> **What the exercise asks**: Reproduce exactly the stretch of lines running from the line with "Cushing disease" to the end of the entries below.

Start of Records to process

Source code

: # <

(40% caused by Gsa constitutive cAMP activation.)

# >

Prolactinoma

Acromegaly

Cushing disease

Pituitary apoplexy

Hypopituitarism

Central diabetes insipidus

End of Records to process

> **Answer space**:
Cushing disease

Pituitary apoplexy

Hypopituitarism

Central diabetes insipidus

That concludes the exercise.